そんな彼らに勝つ手立てなど戦闘においては素人のドクター・クラウチにはなかった。
「「オラァ!!!」」
ゴギャ!!!
「ぐはっ!!?」
「痛いか?痛いよな?痛くなるようにやったからなぁ!!」
双竜の拳が科学者の鳩尾に突き刺さる!ナナシの言葉通り耐え難い痛みを感じながら、よろよろと腹を抑え、後ずさるクラウチ……。
いつの間にか身体中に傷がついている。当然、こんな惨めな状況はクラウチの予想していたものとはまったく違う。
(こ、こんなことがあってたまるか!今の私は科学と野生を融合させた究極の存在!あんな玩具なんかに……!!)

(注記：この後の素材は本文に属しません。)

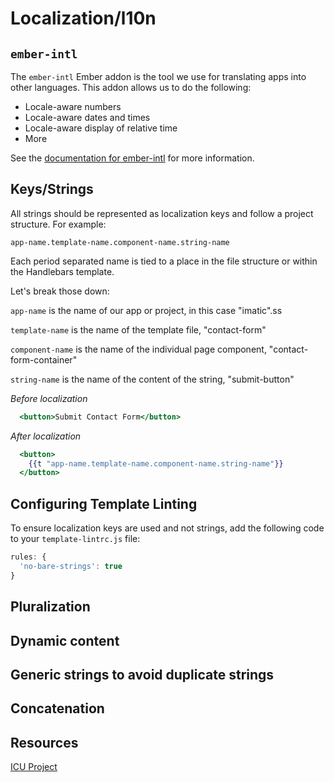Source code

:# Localization/l10n

## `ember-intl`

<!-- Discuss how this is used for numbers, dates, time, and relative time -->

The `ember-intl` Ember addon is the tool we use for translating apps into other languages. This addon allows us to do the following:

* Locale-aware numbers
* Locale-aware dates and times
* Locale-aware display of relative time
* More

See the [documentation for ember-intl](https://ember-intl.github.io/ember-intl/docs) for more information.

## Keys/Strings

All strings should be represented as localization keys and follow a project structure. For example:

`app-name.template-name.component-name.string-name`

Each period separated name is tied to a place in the file structure or within the Handlebars template.

Let's break those down:

`app-name` is the name of our app or project, in this case "imatic".ss

`template-name` is the name of the template file, "contact-form"

`component-name` is the name of the individual page component, "contact-form-container"

`string-name` is the name of the content of the string, "submit-button"

*Before localization*

```hbs
  <button>Submit Contact Form</button>
```

*After localization*
```hbs
  <button>
    {{t "app-name.template-name.component-name.string-name"}}
  </button>
```

## Configuring Template Linting

To ensure localization keys are used and not strings, add the following code to your `template-lintrc.js` file:

```js
rules: {
  'no-bare-strings': true
}
```

## Pluralization

<!-- Discuss pluralization ICU string structure -->

## Dynamic content

<!-- Dealing with strings that contain dynamic content -->

## Generic strings to avoid duplicate strings

<!-- Dealing with strings that contain the same copy -->

## Concatenation

<!-- Dealing with strings that have HTML -->

## Resources

[ICU Project](http://demo.icu-project.org/icu-bin/locexp)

ブラッドビースト研究者として常日頃から感じていたピースプレイヤーへのコンプレックスが噴き出す!けれど、この状況がどちらか上かを端的に表している。
(あんな!あんな!あんな………あっ)
その目に映る双竜の姿にクラウチは気付いてしまった。できれば一生気付きたくなかったことに……。

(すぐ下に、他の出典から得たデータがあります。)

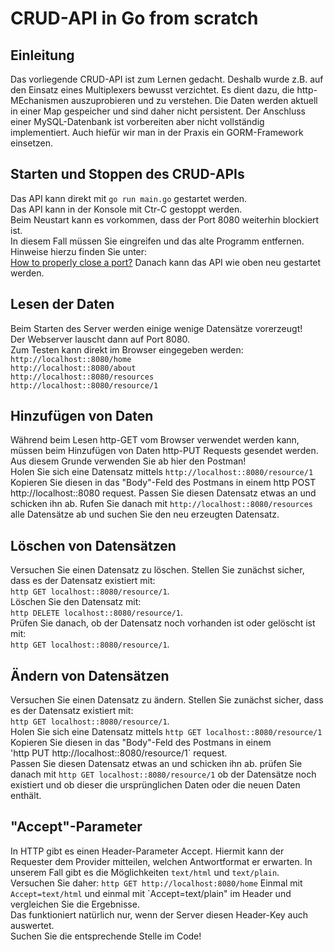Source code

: # CRUD-API in Go from scratch

## Einleitung
Das vorliegende CRUD-API ist zum Lernen gedacht. Deshalb wurde z.B. auf den Einsatz eines Multiplexers bewusst verzichtet. 
Es dient dazu, die http-MEchanismen auszuprobieren und zu verstehen. Die Daten werden aktuell in einer Map gespeicher und
sind daher nicht persistent. Der Anschluss einer MySQL-Datenbank ist vorbereiten aber nicht vollständig implementiert.
Auch hiefür wir man in der Praxis ein GORM-Framework einsetzen.

## Starten und Stoppen des CRUD-APIs
Das API kann direkt mit `go run main.go` gestartet werden.  
Das API kann in der Konsole mit Ctr-C gestoppt werden.  
Beim Neustart kann es vorkommen, dass der Port 8080 weiterhin blockiert ist.  
In diesem Fall müssen Sie eingreifen und das alte Programm entfernen.
Hinweise hierzu finden Sie unter:  
[How to properly close a port?](https://dev.to/sylwiavargas/how-to-properly-close-a-port-2p36)
Danach kann das API wie oben neu gestartet werden.

## Lesen der Daten
Beim Starten des Server werden einige wenige Datensätze vorerzeugt!  
Der Webserver lauscht dann auf Port 8080.  
Zum Testen kann direkt im Browser eingegeben werden:  
```http://localhost::8080/home```  
```http://localhost::8080/about```  
```http://localhost::8080/resources```  
```http://localhost::8080/resource/1```

## Hinzufügen von Daten
Während beim Lesen http-GET vom Browser verwendet werden kann, müssen beim Hinzufügen von Daten http-PUT Requests gesendet werden.
Aus diesem Grunde verwenden Sie ab hier den Postman!  
Holen Sie sich eine Datensatz mittels 
```http://localhost::8080/resource/1```
Kopieren Sie diesen in das "Body"-Feld des Postmans in einem http POST http://localhost::8080 request.
Passen Sie diesen Datensatz etwas an und schicken ihn ab.
Rufen Sie danach mit
```http://localhost::8080/resources```
alle Datensätze ab und suchen Sie den neu erzeugten Datensatz.

## Löschen von Datensätzen
Versuchen Sie einen Datensatz zu löschen. Stellen Sie zunächst sicher, dass es der Datensatz existiert mit:  
```http GET localhost::8080/resource/1```.  
Löschen Sie den Datensatz mit:  
```http DELETE localhost::8080/resource/1```.  
Prüfen Sie danach, ob der Datensatz noch vorhanden ist oder gelöscht ist mit:  
```http GET localhost::8080/resource/1```.  

## Ändern von Datensätzen
Versuchen Sie einen Datensatz zu ändern. Stellen Sie zunächst sicher, dass es der Datensatz existiert mit:  
```http GET localhost::8080/resource/1```.  
Holen Sie sich eine Datensatz mittels 
```http GET localhost::8080/resource/1```
Kopieren Sie diesen in das "Body"-Feld des Postmans in einem  
'http PUT http://localhost::8080/resource/1` request.  
Passen Sie diesen Datensatz etwas an und schicken ihn ab.
prüfen Sie danach mit
```http GET localhost::8080/resource/1```
ob der Datensätze noch existiert und ob dieser die ursprünglichen Daten oder die neuen Daten enthält.

## "Accept"-Parameter
In HTTP gibt es einen Header-Parameter Accept. Hiermit kann der Requester dem Provider mitteilen, welchen Antwortformat er erwarten.
In unserem Fall gibt es die Möglichkeiten `text/html` und `text/plain`.  
Versuchen Sie daher:
`http GET http://localhost:8080/home`
Einmal mit `Accept=text/html` und einmal mit `Accept=text/plain" im Header und vergleichen Sie die Ergebnisse.  
Das funktioniert natürlich nur, wenn der Server diesen Header-Key auch auswertet.  
Suchen Sie die entsprechende Stelle im Code!


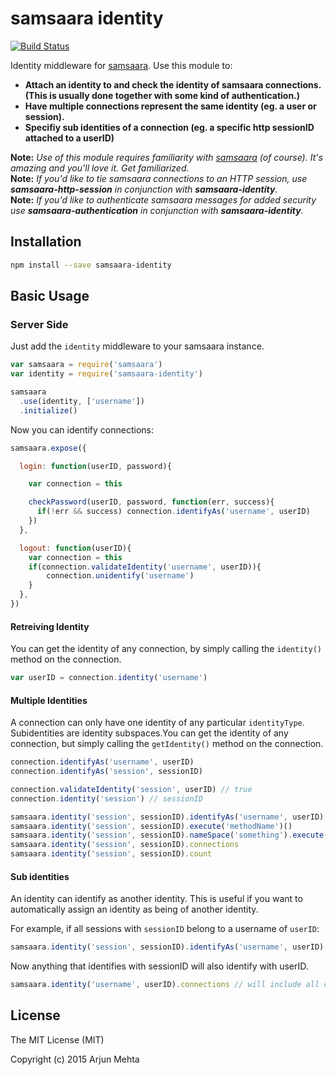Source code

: # samsaara identity

[![Build Status](https://travis-ci.org/arjunmehta/node-samsaara-identity.svg?branch=1.0.0)](https://travis-ci.org/arjunmehta/node-samsaara-identity)

Identity middleware for [samsaara](https://www.github.com/arjunmehta/node-samsaara). Use this module to:

- **Attach an identity to and check the identity of samsaara connections. (This is usually done together with some kind of authentication.)**
- **Have multiple connections represent the same identity (eg. a user or session).**
- **Specifiy sub identities of a connection (eg. a specific http sessionID attached to a userID)**

**Note:** _Use of this module requires familiarity with [samsaara](https://www.github.com/arjunmehta/node-samsaara) (of course). It's amazing and you'll love it. Get familiarized._<br/>
**Note:** _If you'd like to tie samsaara connections to an HTTP session, use **samsaara-http-session** in conjunction with **samsaara-identity**._<br/>
**Note:** _If you'd like to authenticate samsaara messages for added security use **samsaara-authentication** in conjunction with **samsaara-identity**._

## Installation

```bash
npm install --save samsaara-identity
```

## Basic Usage

### Server Side

Just add the `identity` middleware to your samsaara instance.

```javascript
var samsaara = require('samsaara')
var identity = require('samsaara-identity')

samsaara
  .use(identity, ['username'])
  .initialize()
```

Now you can identify connections:
```javascript
samsaara.expose({

  login: function(userID, password){

    var connection = this

    checkPassword(userID, password, function(err, success){
      if(!err && success) connection.identifyAs('username', userID)
    })
  },

  logout: function(userID){
    var connection = this
    if(connection.validateIdentity('username', userID)){
        connection.unidentify('username')
    }
  },
})
```

#### Retreiving Identity
You can get the identity of any connection, by simply calling the `identity()` method on the connection.

```javascript
var userID = connection.identity('username')
```


#### Multiple Identities
A connection can only have one identity of any particular `identityType`.
Subidentities are identity subspaces.You can get the identity of any connection, but simply calling the `getIdentity()` method on the connection.

```javascript
connection.identifyAs('username', userID)
connection.identifyAs('session', sessionID)

connection.validateIdentity('session', userID) // true
connection.identity('session') // sessionID

samsaara.identity('session', sessionID).identifyAs('username', userID)
samsaara.identity('session', sessionID).execute('methodName')()
samsaara.identity('session', sessionID).nameSpace('something').execute('methodName')()
samsaara.identity('session', sessionID).connections
samsaara.identity('session', sessionID).count
```

#### Sub identities
An identity can identify as another identity. This is useful if you want to automatically assign an identity as being of another identity.

For example, if all sessions with `sessionID` belong to a username of `userID`:

```javascript
samsaara.identity('session', sessionID).identifyAs('username', userID)
```

Now anything that identifies with sessionID will also identify with userID.

```javascript
samsaara.identity('username', userID).connections // will include all connections from sessionID too.
```

## License
The MIT License (MIT)

Copyright (c) 2015 Arjun Mehta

(ま、まさか!あいつらが科学と野生の融合の完成形なのか!?あいつらこそが本当の……!?)
絶望が彼の心を支配していく。目の前にいる彼らが自分が長年追い求めていたものだなんて……。
「認めない!認めないぞぉッ!!!」
部屋中に悲痛な叫び声がこだまする。それには双竜も哀れみを感じた。
「何を認めないかは知らんが、あんたはやり方を間違えた……その類い稀なる探究心は尊敬に値するのに……残念だ……!」
ナナシガリュウの手にマグナムが出現する……引導を渡すつもりだ。
「そして、過ちは償わなくてはならない……お前に必要なのは懺悔の心だ!」
どこか自分に言い聞かせるような言葉を発しながら、ネームレスガリュウはブレードを召喚した。こちらも気持ちは同じようだ。
両者が構えを取る。必殺技の!
「終わりだ!ドクター・クラウチ!太陽の弾丸!」
ドシュウゥゥゥゥゥゥゥ!!!
毎度お馴染みの必殺技名を叫びながら、引き金を引くと、いつも通り凄まじい光の奔流が銃口から放たれる!ナナシの理論を証明するような威力と精度だ!
「ふぅ……試しにやってみるか……」
一方のネームレスはいつもとは違う。少し恥ずかしいが、ナナシの言葉には説得力があったので従ってみることにしたのだ。
身体をひねり、準備は完了!あとは名前を叫ぶだけ……自身の必殺技の名前を!
「………『月光螺旋撃』……!」
ブォン!!!
ネームレスガリュウはブレードを構えながら、高速できりもみ回転し、全身を漆黒のドリルにして突っ込んでいく!これがネームレスガリュウの必殺技、『月光螺旋撃』だ!
ギャリギャリギャリギャリギャリ!!!
「ぐおぉぉぉぉぉっ!?」
黒き竜の刃がクラウチの肉体をえぐり、削り、貫く!
ジュウゥゥゥゥゥゥッ!!!
「ぐああぁっ!!?」
紅き竜が放った光がクラウチの肉体を焼き尽くし、溶かしていく!
「認めない!私は決してこんな結果!認めないぞぉッ!!!」
ドゴオォォォォォン!!!
最後まで自分の敗北を認めずに、ドクター・クラウチは壁を突き破り、暗闇に消えて行った。
ナナシとネームレス、双竜タッグの完全勝利である。